--- INPUT DATA ---
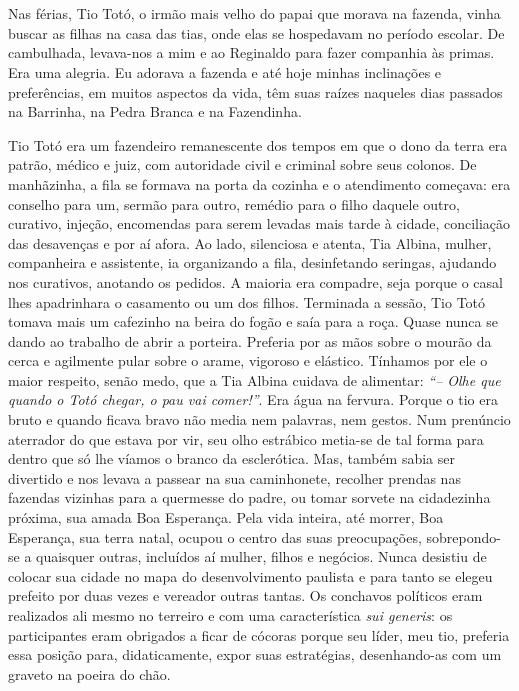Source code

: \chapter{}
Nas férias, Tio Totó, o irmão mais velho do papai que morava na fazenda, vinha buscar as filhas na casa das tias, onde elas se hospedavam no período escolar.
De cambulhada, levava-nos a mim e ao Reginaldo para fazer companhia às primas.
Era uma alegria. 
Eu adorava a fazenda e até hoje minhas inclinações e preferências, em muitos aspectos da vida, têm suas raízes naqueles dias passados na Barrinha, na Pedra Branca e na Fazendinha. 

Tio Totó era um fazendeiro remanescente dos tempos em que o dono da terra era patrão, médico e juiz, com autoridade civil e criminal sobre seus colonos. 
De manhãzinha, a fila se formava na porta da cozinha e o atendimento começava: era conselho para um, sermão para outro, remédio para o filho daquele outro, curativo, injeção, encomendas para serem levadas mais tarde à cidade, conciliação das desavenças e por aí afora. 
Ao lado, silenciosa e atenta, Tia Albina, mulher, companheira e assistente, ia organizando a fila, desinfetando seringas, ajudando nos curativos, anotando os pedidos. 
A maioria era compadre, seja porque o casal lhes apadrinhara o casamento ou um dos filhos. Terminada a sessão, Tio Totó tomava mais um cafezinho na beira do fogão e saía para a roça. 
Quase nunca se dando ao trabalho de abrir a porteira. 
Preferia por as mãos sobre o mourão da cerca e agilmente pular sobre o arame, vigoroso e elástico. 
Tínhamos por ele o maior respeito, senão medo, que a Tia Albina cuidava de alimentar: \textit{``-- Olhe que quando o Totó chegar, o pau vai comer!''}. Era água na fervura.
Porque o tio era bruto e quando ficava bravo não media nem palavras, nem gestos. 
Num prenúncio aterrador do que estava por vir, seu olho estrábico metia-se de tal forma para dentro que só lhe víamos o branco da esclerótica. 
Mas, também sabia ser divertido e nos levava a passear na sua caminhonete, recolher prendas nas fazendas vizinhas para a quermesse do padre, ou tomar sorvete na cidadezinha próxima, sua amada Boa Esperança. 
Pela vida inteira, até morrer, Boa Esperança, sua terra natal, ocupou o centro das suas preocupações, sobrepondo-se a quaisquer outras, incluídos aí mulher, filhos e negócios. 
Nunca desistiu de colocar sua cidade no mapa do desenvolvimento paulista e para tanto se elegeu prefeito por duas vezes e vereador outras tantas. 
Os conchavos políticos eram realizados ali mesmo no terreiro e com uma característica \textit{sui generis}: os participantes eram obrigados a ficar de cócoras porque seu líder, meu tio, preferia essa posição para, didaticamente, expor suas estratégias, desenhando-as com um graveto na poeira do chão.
---
* _ASSIGNMENT_: From the first record to the last, restate everything exactly but omit the pictures.

* _RESULT OF THIS TASK_:
Source code

: \chapter{}
Nas férias, Tio Totó, o irmão mais velho do papai que morava na fazenda, vinha buscar as filhas na casa das tias, onde elas se hospedavam no período escolar.
De cambulhada, levava-nos a mim e ao Reginaldo para fazer companhia às primas.
Era uma alegria. 
Eu adorava a fazenda e até hoje minhas inclinações e preferências, em muitos aspectos da vida, têm suas raízes naqueles dias passados na Barrinha, na Pedra Branca e na Fazendinha. 

Tio Totó era um fazendeiro remanescente dos tempos em que o dono da terra era patrão, médico e juiz, com autoridade civil e criminal sobre seus colonos. 
De manhãzinha, a fila se formava na porta da cozinha e o atendimento começava: era conselho para um, sermão para outro, remédio para o filho daquele outro, curativo, injeção, encomendas para serem levadas mais tarde à cidade, conciliação das desavenças e por aí afora. 
Ao lado, silenciosa e atenta, Tia Albina, mulher, companheira e assistente, ia organizando a fila, desinfetando seringas, ajudando nos curativos, anotando os pedidos. 
A maioria era compadre, seja porque o casal lhes apadrinhara o casamento ou um dos filhos. Terminada a sessão, Tio Totó tomava mais um cafezinho na beira do fogão e saía para a roça. 
Quase nunca se dando ao trabalho de abrir a porteira. 
Preferia por as mãos sobre o mourão da cerca e agilmente pular sobre o arame, vigoroso e elástico. 
Tínhamos por ele o maior respeito, senão medo, que a Tia Albina cuidava de alimentar: \textit{``-- Olhe que quando o Totó chegar, o pau vai comer!''}. Era água na fervura.
Porque o tio era bruto e quando ficava bravo não media nem palavras, nem gestos. 
Num prenúncio aterrador do que estava por vir, seu olho estrábico metia-se de tal forma para dentro que só lhe víamos o branco da esclerótica. 
Mas, também sabia ser divertido e nos levava a passear na sua caminhonete, recolher prendas nas fazendas vizinhas para a quermesse do padre, ou tomar sorvete na cidadezinha próxima, sua amada Boa Esperança. 
Pela vida inteira, até morrer, Boa Esperança, sua terra natal, ocupou o centro das suas preocupações, sobrepondo-se a quaisquer outras, incluídos aí mulher, filhos e negócios. 
Nunca desistiu de colocar sua cidade no mapa do desenvolvimento paulista e para tanto se elegeu prefeito por duas vezes e vereador outras tantas. 
Os conchavos políticos eram realizados ali mesmo no terreiro e com uma característica \textit{sui generis}: os participantes eram obrigados a ficar de cócoras porque seu líder, meu tio, preferia essa posição para, didaticamente, expor suas estratégias, desenhando-as com um graveto na poeira do chão.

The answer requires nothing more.